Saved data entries
▬▬▬

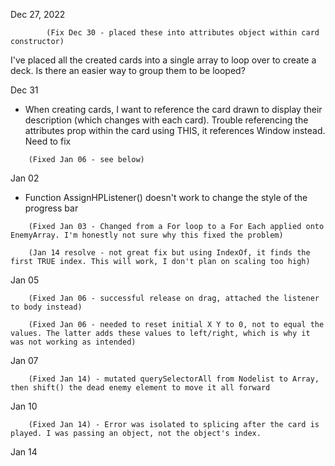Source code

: Dec 27, 2022

<!-- I've created a Card class then extended this class for Attacks and Defenses. What about cards that deal damage and then get defense at same time? -->
            (Fix Dec 30 - placed these into attributes object within card constructor)
I've placed all the created cards into a single array to loop over to create a deck. Is there an easier way to group them to be looped?

Dec 31
- When creating cards, I want to reference the card drawn to display their description (which changes with each card). Trouble referencing the attributes prop within the card using THIS, it references Window instead. Need to fix
<!-- - Mousedown event and differentiate it between a drag event.  -->
<!-- - Successfully able to reset the card's position based on its inital X Y, but the eventlistener for the body remains -->
        (Fixed Jan 06 - see below)

Jan 02 
- Function AssignHPListener() doesn't work to change the style of the progress bar
<!-- - Getting TypeError: cannot read properties of undefined (reading: id) when modifying the enemy HPs. Unsure why? -->
        (Fixed Jan 03 - Changed from a For loop to a For Each applied onto EnemyArray. I'm honestly not sure why this fixed the problem)
<!-- - When DiscardUsedCard() is called, the correct HTML element is removed. However since I'm using 'splice' and finding the first valid index, it'll remove the wrong array index typically -->
        (Jan 14 resolve - not great fix but using IndexOf, it finds the first TRUE index. This will work, I don't plan on scaling too high)

Jan 05 
<!-- - Still working on mousedrag. Successfully removed event listener for the card following the cursor on mouseup. -->
        (Fixed Jan 06 - successful release on drag, attached the listener to body instead)
<!-- - Trying to reset the card to its initial position on mouseup, however the mousemove listener is being run and its value is being considered, sending the element erroneously. -->
        (Fixed Jan 06 - needed to reset initial X Y to 0, not to equal the values. The latter adds these values to left/right, which is why it was not working as intended)

Jan 07 
<!-- - Enemy.takeDamage() does not update the HTML element properly. -->
        (Fixed Jan 14) - mutated querySelectorAll from Nodelist to Array, then shift() the dead enemy element to move it all forward
Jan 10
<!-- - When using 'block' first, the next move will always be BLOCK even if it's not. This bug doesn't exist for attack, then block. However this works if played from 0 -> 5 index, not descending? -->
        (Fixed Jan 14) - Error was isolated to splicing after the card is played. I was passing an object, not the object's index.

Jan 14

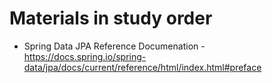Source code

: # Materials in study order
* Spring Data JPA Reference Documenation - https://docs.spring.io/spring-data/jpa/docs/current/reference/html/index.html#preface
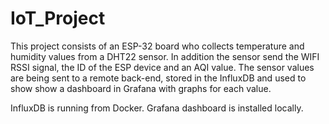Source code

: # IoT_Project

This project consists of an ESP-32 board who collects temperature and humidity values from a DHT22 sensor. In addition the sensor send the WIFI RSSI signal, the ID of the ESP device and an AQI value. The sensor values are being sent to a remote back-end, stored in the InfluxDB and used to show show a dashboard in Grafana with graphs for each value. 

InfluxDB is running from Docker. 
Grafana dashboard is installed locally. 
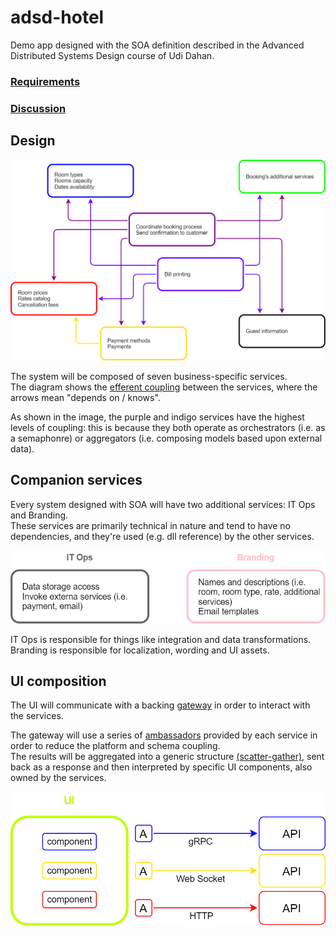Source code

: # adsd-hotel

Demo app designed with the SOA definition described in the Advanced Distributed Systems Design course of Udi Dahan.

### [Requirements](Requirements.md)
### [Discussion](https://github.com/orgs/artiso-solutions/teams/systems-design)

## Design

![System diagram](assets/images/system-diagram.png)

The system will be composed of seven business-specific services.<br/>
The diagram shows the [efferent coupling](https://en.wikipedia.org/wiki/Efferent_coupling) between the services, where the arrows mean "depends on / knows".

As shown in the image, the purple and indigo services have the highest levels of coupling: this is because they both operate as orchestrators (i.e. as a semaphonre) or aggregators (i.e. composing models based upon external data).

## Companion services

Every system designed with SOA will have two additional services: IT Ops and Branding.<br/>
These services are primarily technical in nature and tend to have no dependencies, and they're used (e.g. dll reference) by the other services.<br/>

![IT Ops and Branding diagram](assets/images/itops-branding-diagram.png)

IT Ops is responsible for things like integration and data transformations.<br/>
Branding is responsible for localization, wording and UI assets.

## UI composition

The UI will communicate with a backing [gateway](https://docs.microsoft.com/en-us/azure/architecture/patterns/gateway-aggregation) in order to interact with the services.

The gateway will use a series of [ambassadors](https://docs.microsoft.com/en-us/azure/architecture/patterns/ambassador) provided by each service in order to reduce the platform and schema coupling.<br/>
The results will be aggregated into a generic structure [(scatter-gather)](https://www.enterpriseintegrationpatterns.com/patterns/conversation/Aggregator.html), sent back as a response and then interpreted by specific UI components, also owned by the services.

![UI composition diagram](assets/images/ui-diagram.png)
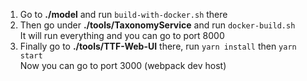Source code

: 1. Go to **./model** and run ``build-with-docker.sh`` there   
2. Then go under **./tools/TaxonomyService** and run ``docker-build.sh``   
It will run everything and you can go to port 8000 
3. Finally go to **./tools/TTF-Web-UI**
there, run ``yarn install`` then ``yarn start``   
Now you can go to port 3000 (webpack dev host)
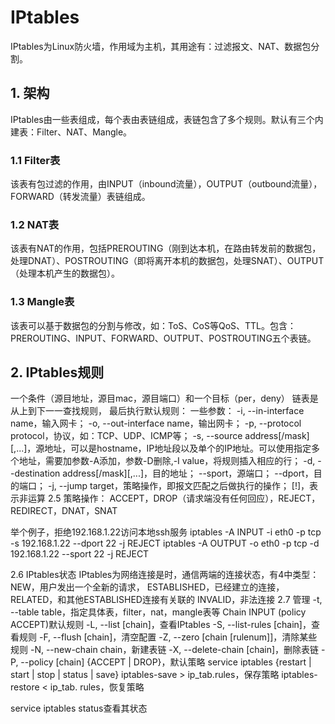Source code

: # IPtables
IPtables为Linux防火墙，作用域为主机，其用途有：过滤报文、NAT、数据包分割。
## 1. 架构
IPtables由一些表组成，每个表由表链组成，表链包含了多个规则。默认有三个内建表：Filter、NAT、Mangle。
### 1.1 Filter表
该表有包过滤的作用，由INPUT（inbound流量），OUTPUT（outbound流量），FORWARD（转发流量）表链组成。
### 1.2 NAT表
该表有NAT的作用，包括PREROUTING（刚到达本机，在路由转发前的数据包，处理DNAT）、POSTROUTING（即将离开本机的数据包，处理SNAT）、OUTPUT（处理本机产生的数据包）。
### 1.3 Mangle表
该表可以基于数据包的分割与修改，如：ToS、CoS等QoS、TTL。包含：PREROUTING、INPUT、FORWARD、OUTPUT、POSTROUTING五个表链。
## 2. IPtables规则
一个条件（源目地址，源目mac，源目端口）和一个目标（per，deny）
链表是从上到下一一查找规则，
最后执行默认规则：
一些参数：
-i, --in-interface name，输入网卡；
-o, --out-interface name，输出网卡；
-p, --protocol protocol，协议，如：TCP、UDP、ICMP等；
-s, --source address[/mask][,...]，源地址，可以是hostname，IP地址段以及单个的IP地址。可以使用指定多个地址，需要加参数-A添加，参数-D删除,-I value，将规则插入相应的行；
-d, --destination address[/mask][,...]，目的地址；
--sport，源端口；
--dport，目的端口；
-j, --jump target，策略操作，即报文匹配之后做执行的操作；
[!]，表示非运算
2.5 策略操作：
ACCEPT，DROP（请求端没有任何回应），REJECT，REDIRECT，DNAT，SNAT

举个例子，拒绝192.168.1.22访问本地ssh服务
iptables -A INPUT -i eth0 -p tcp -s 192.168.1.22 --dport 22 -j REJECT
iptables -A OUTPUT -o eth0 -p tcp -d 192.168.1.22 --sport 22 -j REJECT

2.6 IPtables状态
IPtables为网络连接是时，通信两端的连接状态，有4中类型：
NEW，用户发出一个全新的请求，
ESTABLISHED，已经建立的连接，
RELATED，和其他ESTABLISHED连接有关联的
INVALID，非法连接
2.7 管理
-t, --table table，指定具体表，filter，nat，mangle表等
Chain INPUT (policy ACCEPT)默认规则
-L, --list [chain]，查看IPtables
-S, --list-rules [chain]，查看规则
-F, --flush [chain]，清空配置
-Z, --zero [chain [rulenum]]，清除某些规则
-N, --new-chain chain，新建表链
-X, --delete-chain [chain]，删除表链
-P, --policy [chain] {ACCEPT | DROP}，默认策略
service iptables {restart | start | stop | status | save}
iptables-save > ip_tab.rules，保存策略
iptables-restore < ip_tab. rules，恢复策略

service iptables status查看其状态

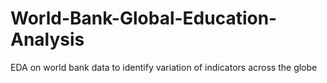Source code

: # World-Bank-Global-Education-Analysis
EDA on world bank data to identify variation of indicators across the globe
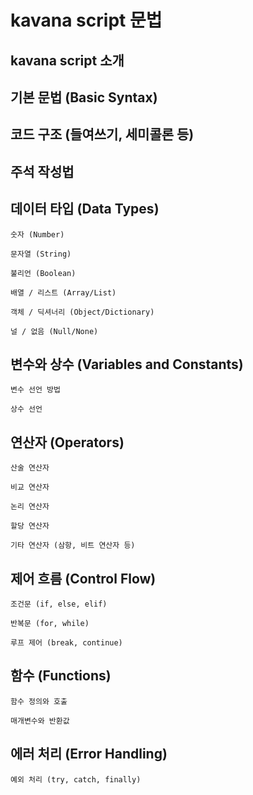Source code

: # kavana script 문법

## kavana script 소개

## 기본 문법 (Basic Syntax)

## 코드 구조 (들여쓰기, 세미콜론 등)

## 주석 작성법

## 데이터 타입 (Data Types)

    숫자 (Number)

    문자열 (String)

    불리언 (Boolean)

    배열 / 리스트 (Array/List)

    객체 / 딕셔너리 (Object/Dictionary)

    널 / 없음 (Null/None)

## 변수와 상수 (Variables and Constants)

    변수 선언 방법

    상수 선언


## 연산자 (Operators)

    산술 연산자

    비교 연산자

    논리 연산자

    할당 연산자

    기타 연산자 (삼항, 비트 연산자 등)

## 제어 흐름 (Control Flow)

    조건문 (if, else, elif)

    반복문 (for, while)

    루프 제어 (break, continue)

## 함수 (Functions)

    함수 정의와 호출

    매개변수와 반환값


## 에러 처리 (Error Handling)

    예외 처리 (try, catch, finally)

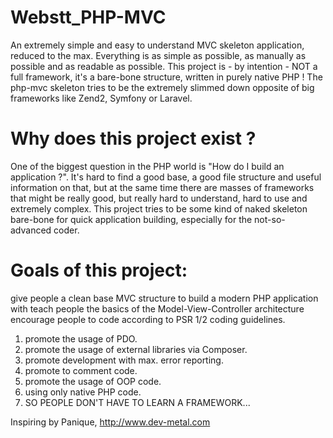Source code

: Webstt_PHP-MVC
==============



An extremely simple and easy to understand MVC skeleton application, reduced to the max. Everything is as simple as possible, as manually as possible and as readable as possible. This project is - by intention - NOT a full framework, it's a bare-bone structure, written in purely native PHP ! The php-mvc skeleton tries to be the extremely slimmed down opposite of big frameworks like Zend2, Symfony or Laravel.

Why does this project exist ?
=============================

One of the biggest question in the PHP world is "How do I build an application ?". It's hard to find a good base, a good file structure and useful information on that, but at the same time there are masses of frameworks that might be really good, but really hard to understand, hard to use and extremely complex. This project tries to be some kind of naked skeleton bare-bone for quick application building, especially for the not-so-advanced coder.

Goals of this project:
======================
give people a clean base MVC structure to build a modern PHP application with
teach people the basics of the Model-View-Controller architecture
encourage people to code according to PSR 1/2 coding guidelines.

1. promote the usage of PDO.
2. promote the usage of external libraries via Composer.
3. promote development with max. error reporting.
4. promote to comment code.
5. promote the usage of OOP code.
6. using only native PHP code.
7. SO PEOPLE DON'T HAVE TO LEARN A FRAMEWORK...

Inspiring by Panique, http://www.dev-metal.com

▬▬▬

**GOAL OF THE EXERCISE**
Copy the records above from the first line through the line containing "- Function AssignHPListener()", both included, and leave out any pictures.

**YOUR SOLUTION**
Source code

: Dec 27, 2022

<!-- I've created a Card class then extended this class for Attacks and Defenses. What about cards that deal damage and then get defense at same time? -->
            (Fix Dec 30 - placed these into attributes object within card constructor)
I've placed all the created cards into a single array to loop over to create a deck. Is there an easier way to group them to be looped?

Dec 31
- When creating cards, I want to reference the card drawn to display their description (which changes with each card). Trouble referencing the attributes prop within the card using THIS, it references Window instead. Need to fix
<!-- - Mousedown event and differentiate it between a drag event.  -->
<!-- - Successfully able to reset the card's position based on its inital X Y, but the eventlistener for the body remains -->
        (Fixed Jan 06 - see below)

Jan 02 
- Function AssignHPListener() doesn't work to change the style of the progress bar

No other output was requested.